Bacteria can be coaxed into making the toughest kind of spider silk
The engineered stands could help design more sturdy materials
By Jeremy Rehm
Bacteria are helping to make engineered silk that rivals the strength and stretchiness of a spider’s stiff dragline silk, the type from which the arachnids dangle.
Pound for pound, dragline silk is stronger and tougher than steel. Engineers have tried for decades to create a synthetic mimic from genetically modified bacteria, yeast and even goat milk, but have always fallen short.
Part of the challenge is that the genetic information for dragline silk is a long string of repeating DNA. And those previously tested organisms’ cell machinery haphazardly alters or chops up such series.
To overcome this issue, researchers precisely separated the repeating DNA into bits and inserted each repeating piece into an E. coli microbe. These smaller pieces were less likely to be further altered within the bacteria, and each microbe then followed the genetic instructions to produce a short strand of silk. The researchers added to the end of each strand a chemical tag that glued the individual fibers together.
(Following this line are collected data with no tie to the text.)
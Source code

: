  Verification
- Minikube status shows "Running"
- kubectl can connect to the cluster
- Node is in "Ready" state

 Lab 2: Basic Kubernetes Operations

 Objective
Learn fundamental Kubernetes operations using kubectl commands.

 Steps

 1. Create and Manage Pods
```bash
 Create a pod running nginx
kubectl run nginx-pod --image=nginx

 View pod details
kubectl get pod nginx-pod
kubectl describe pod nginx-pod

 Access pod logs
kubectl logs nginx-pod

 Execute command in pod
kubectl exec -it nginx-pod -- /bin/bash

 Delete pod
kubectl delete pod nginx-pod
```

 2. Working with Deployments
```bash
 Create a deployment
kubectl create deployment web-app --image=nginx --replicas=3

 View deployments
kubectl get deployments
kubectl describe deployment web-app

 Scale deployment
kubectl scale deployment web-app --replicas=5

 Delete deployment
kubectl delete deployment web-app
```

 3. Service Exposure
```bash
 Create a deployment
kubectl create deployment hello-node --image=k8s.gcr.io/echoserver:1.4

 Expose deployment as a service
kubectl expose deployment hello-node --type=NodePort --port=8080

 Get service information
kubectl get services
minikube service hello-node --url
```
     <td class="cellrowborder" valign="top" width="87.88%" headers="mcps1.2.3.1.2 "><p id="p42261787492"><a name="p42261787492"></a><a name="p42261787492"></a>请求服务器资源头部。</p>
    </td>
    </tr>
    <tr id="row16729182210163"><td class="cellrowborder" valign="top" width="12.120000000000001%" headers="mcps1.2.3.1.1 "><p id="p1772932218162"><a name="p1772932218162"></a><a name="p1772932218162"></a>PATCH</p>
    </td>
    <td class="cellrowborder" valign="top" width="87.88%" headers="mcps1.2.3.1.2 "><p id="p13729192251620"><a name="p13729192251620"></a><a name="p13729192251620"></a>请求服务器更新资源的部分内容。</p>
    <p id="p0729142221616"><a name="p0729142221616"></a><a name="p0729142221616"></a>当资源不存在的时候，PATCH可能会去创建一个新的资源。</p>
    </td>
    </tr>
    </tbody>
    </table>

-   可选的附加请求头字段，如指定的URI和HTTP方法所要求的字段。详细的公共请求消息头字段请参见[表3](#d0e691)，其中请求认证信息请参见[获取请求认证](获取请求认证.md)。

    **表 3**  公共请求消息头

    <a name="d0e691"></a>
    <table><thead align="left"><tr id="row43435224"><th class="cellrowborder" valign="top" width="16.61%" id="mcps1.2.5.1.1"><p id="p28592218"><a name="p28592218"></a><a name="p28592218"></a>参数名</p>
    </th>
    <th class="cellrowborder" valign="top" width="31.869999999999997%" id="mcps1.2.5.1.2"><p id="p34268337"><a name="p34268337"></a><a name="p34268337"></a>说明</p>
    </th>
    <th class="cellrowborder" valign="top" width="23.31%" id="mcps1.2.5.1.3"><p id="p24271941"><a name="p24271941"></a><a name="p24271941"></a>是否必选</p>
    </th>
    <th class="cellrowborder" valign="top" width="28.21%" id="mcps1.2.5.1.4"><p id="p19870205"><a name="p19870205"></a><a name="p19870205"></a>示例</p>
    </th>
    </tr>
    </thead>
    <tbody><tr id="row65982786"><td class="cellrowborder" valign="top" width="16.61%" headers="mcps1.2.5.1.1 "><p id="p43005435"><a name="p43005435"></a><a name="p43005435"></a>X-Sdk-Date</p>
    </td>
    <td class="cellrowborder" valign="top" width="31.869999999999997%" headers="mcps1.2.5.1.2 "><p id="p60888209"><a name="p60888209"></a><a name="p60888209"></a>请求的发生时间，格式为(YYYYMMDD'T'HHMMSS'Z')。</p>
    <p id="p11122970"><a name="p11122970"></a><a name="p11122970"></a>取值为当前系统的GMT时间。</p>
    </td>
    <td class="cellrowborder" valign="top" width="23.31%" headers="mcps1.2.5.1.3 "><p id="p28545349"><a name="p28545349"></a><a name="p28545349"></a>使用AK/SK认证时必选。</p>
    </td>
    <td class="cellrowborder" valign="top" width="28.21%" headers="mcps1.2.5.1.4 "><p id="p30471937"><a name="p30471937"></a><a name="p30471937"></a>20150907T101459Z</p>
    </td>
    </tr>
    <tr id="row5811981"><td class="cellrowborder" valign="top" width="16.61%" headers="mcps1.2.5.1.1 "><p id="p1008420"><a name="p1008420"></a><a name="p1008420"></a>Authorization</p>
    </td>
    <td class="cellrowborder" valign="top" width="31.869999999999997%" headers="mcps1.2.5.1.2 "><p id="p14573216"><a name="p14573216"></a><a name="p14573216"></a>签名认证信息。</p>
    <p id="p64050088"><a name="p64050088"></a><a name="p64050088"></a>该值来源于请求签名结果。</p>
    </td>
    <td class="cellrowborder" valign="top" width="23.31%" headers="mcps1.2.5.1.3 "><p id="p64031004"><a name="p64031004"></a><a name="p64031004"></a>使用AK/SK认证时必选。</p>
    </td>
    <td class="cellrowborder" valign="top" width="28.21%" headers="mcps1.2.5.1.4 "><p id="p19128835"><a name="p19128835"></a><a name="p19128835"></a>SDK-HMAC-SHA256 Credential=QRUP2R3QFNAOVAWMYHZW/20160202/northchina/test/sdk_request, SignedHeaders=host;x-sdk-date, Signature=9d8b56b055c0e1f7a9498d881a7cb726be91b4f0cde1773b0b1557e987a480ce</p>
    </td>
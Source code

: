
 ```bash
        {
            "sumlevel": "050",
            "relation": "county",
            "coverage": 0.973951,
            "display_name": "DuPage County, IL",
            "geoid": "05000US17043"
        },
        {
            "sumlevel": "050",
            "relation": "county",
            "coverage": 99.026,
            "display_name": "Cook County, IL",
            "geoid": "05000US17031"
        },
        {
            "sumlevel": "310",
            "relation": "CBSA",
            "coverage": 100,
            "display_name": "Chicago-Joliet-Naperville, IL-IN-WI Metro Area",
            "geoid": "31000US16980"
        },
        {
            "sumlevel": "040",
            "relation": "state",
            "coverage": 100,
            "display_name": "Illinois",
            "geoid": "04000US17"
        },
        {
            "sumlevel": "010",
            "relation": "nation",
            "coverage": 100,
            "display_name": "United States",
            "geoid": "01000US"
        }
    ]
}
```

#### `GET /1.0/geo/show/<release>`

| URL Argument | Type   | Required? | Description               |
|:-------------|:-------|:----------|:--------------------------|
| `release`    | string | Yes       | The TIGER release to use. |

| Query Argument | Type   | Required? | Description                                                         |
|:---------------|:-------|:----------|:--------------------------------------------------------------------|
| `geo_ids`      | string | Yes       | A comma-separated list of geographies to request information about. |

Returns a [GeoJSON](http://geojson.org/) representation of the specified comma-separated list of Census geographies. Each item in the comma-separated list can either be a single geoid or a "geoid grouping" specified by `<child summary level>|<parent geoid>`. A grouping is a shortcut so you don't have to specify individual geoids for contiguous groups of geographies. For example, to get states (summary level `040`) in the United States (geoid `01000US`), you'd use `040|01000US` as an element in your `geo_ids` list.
The resulting material behaved like dragline silk. Its tensile strength, or resistance to being pulled apart, was measured at 1.03 gigapascals, about the same as for naturally produced dragline silk. The engineered silk’s toughness measured 114 megajoules per cubic meter, compared with around 100 megajoules for silk made by spiders. And the engineered silk strands could stretch 18 percent before breaking, the same as natural dragline silk.
“We can now use bacteria to produce something as good as nature,” says synthetic biologist Fuzhong Zhang of Washington University in St. Louis who presented the research April 2 at the American Chemical Society’s annual meeting in Orlando, Fla.
The new silk was developed in part with NASA funding for applications such as giving astronauts a means of creating tough materials while on Mars. But the substance could be used in designing stronger materials for medical or textile applications, Zhang says, such as impact-resistant fabrics or surgical sutures.
The team is working to scale up the process by engineering bacteria able to produce full silk strands rather than just segments.